▶ _Exercise objective_: The records that follow are to be transcribed exactly.

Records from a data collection
*** Block opens ***

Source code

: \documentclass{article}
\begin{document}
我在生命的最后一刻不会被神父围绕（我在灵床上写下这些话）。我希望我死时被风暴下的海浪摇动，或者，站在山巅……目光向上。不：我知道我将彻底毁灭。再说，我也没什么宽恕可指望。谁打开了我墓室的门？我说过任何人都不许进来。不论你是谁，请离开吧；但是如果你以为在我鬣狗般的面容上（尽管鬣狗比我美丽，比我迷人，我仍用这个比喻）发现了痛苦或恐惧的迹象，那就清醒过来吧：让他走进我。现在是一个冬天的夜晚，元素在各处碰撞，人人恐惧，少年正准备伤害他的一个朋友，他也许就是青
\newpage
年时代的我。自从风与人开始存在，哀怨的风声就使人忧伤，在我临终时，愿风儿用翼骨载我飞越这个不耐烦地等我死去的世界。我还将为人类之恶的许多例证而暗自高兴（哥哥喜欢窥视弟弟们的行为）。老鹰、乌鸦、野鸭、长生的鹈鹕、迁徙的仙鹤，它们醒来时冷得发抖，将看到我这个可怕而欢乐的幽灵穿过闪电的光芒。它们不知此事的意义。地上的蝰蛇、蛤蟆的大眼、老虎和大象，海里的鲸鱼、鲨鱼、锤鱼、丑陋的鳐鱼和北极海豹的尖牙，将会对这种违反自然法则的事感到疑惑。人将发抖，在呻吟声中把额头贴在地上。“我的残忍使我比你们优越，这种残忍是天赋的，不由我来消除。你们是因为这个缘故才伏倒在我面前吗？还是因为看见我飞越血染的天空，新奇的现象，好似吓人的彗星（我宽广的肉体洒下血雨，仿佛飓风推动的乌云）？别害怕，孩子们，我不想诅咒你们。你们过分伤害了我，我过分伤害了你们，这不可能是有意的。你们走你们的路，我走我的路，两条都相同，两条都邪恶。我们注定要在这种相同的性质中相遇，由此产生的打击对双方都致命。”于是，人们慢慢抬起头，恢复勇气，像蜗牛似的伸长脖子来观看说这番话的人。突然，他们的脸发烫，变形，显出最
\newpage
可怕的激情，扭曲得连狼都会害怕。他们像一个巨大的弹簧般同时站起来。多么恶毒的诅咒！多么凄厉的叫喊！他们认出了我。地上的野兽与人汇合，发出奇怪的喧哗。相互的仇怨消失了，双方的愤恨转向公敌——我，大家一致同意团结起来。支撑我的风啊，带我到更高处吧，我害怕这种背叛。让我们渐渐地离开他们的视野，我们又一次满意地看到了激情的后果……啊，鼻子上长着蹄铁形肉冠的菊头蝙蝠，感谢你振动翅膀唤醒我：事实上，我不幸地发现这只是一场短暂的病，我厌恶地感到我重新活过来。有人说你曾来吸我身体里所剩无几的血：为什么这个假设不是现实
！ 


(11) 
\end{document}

*** Block closes ***

▶ _Expected output_:
Source code

: \documentclass{article}
\begin{document}
我在生命的最后一刻不会被神父围绕（我在灵床上写下这些话）。我希望我死时被风暴下的海浪摇动，或者，站在山巅……目光向上。不：我知道我将彻底毁灭。再说，我也没什么宽恕可指望。谁打开了我墓室的门？我说过任何人都不许进来。不论你是谁，请离开吧；但是如果你以为在我鬣狗般的面容上（尽管鬣狗比我美丽，比我迷人，我仍用这个比喻）发现了痛苦或恐惧的迹象，那就清醒过来吧：让他走进我。现在是一个冬天的夜晚，元素在各处碰撞，人人恐惧，少年正准备伤害他的一个朋友，他也许就是青
\newpage
年时代的我。自从风与人开始存在，哀怨的风声就使人忧伤，在我临终时，愿风儿用翼骨载我飞越这个不耐烦地等我死去的世界。我还将为人类之恶的许多例证而暗自高兴（哥哥喜欢窥视弟弟们的行为）。老鹰、乌鸦、野鸭、长生的鹈鹕、迁徙的仙鹤，它们醒来时冷得发抖，将看到我这个可怕而欢乐的幽灵穿过闪电的光芒。它们不知此事的意义。地上的蝰蛇、蛤蟆的大眼、老虎和大象，海里的鲸鱼、鲨鱼、锤鱼、丑陋的鳐鱼和北极海豹的尖牙，将会对这种违反自然法则的事感到疑惑。人将发抖，在呻吟声中把额头贴在地上。“我的残忍使我比你们优越，这种残忍是天赋的，不由我来消除。你们是因为这个缘故才伏倒在我面前吗？还是因为看见我飞越血染的天空，新奇的现象，好似吓人的彗星（我宽广的肉体洒下血雨，仿佛飓风推动的乌云）？别害怕，孩子们，我不想诅咒你们。你们过分伤害了我，我过分伤害了你们，这不可能是有意的。你们走你们的路，我走我的路，两条都相同，两条都邪恶。我们注定要在这种相同的性质中相遇，由此产生的打击对双方都致命。”于是，人们慢慢抬起头，恢复勇气，像蜗牛似的伸长脖子来观看说这番话的人。突然，他们的脸发烫，变形，显出最
\newpage
可怕的激情，扭曲得连狼都会害怕。他们像一个巨大的弹簧般同时站起来。多么恶毒的诅咒！多么凄厉的叫喊！他们认出了我。地上的野兽与人汇合，发出奇怪的喧哗。相互的仇怨消失了，双方的愤恨转向公敌——我，大家一致同意团结起来。支撑我的风啊，带我到更高处吧，我害怕这种背叛。让我们渐渐地离开他们的视野，我们又一次满意地看到了激情的后果……啊，鼻子上长着蹄铁形肉冠的菊头蝙蝠，感谢你振动翅膀唤醒我：事实上，我不幸地发现这只是一场短暂的病，我厌恶地感到我重新活过来。有人说你曾来吸我身体里所剩无几的血：为什么这个假设不是现实
！ 


(11) 
\end{document}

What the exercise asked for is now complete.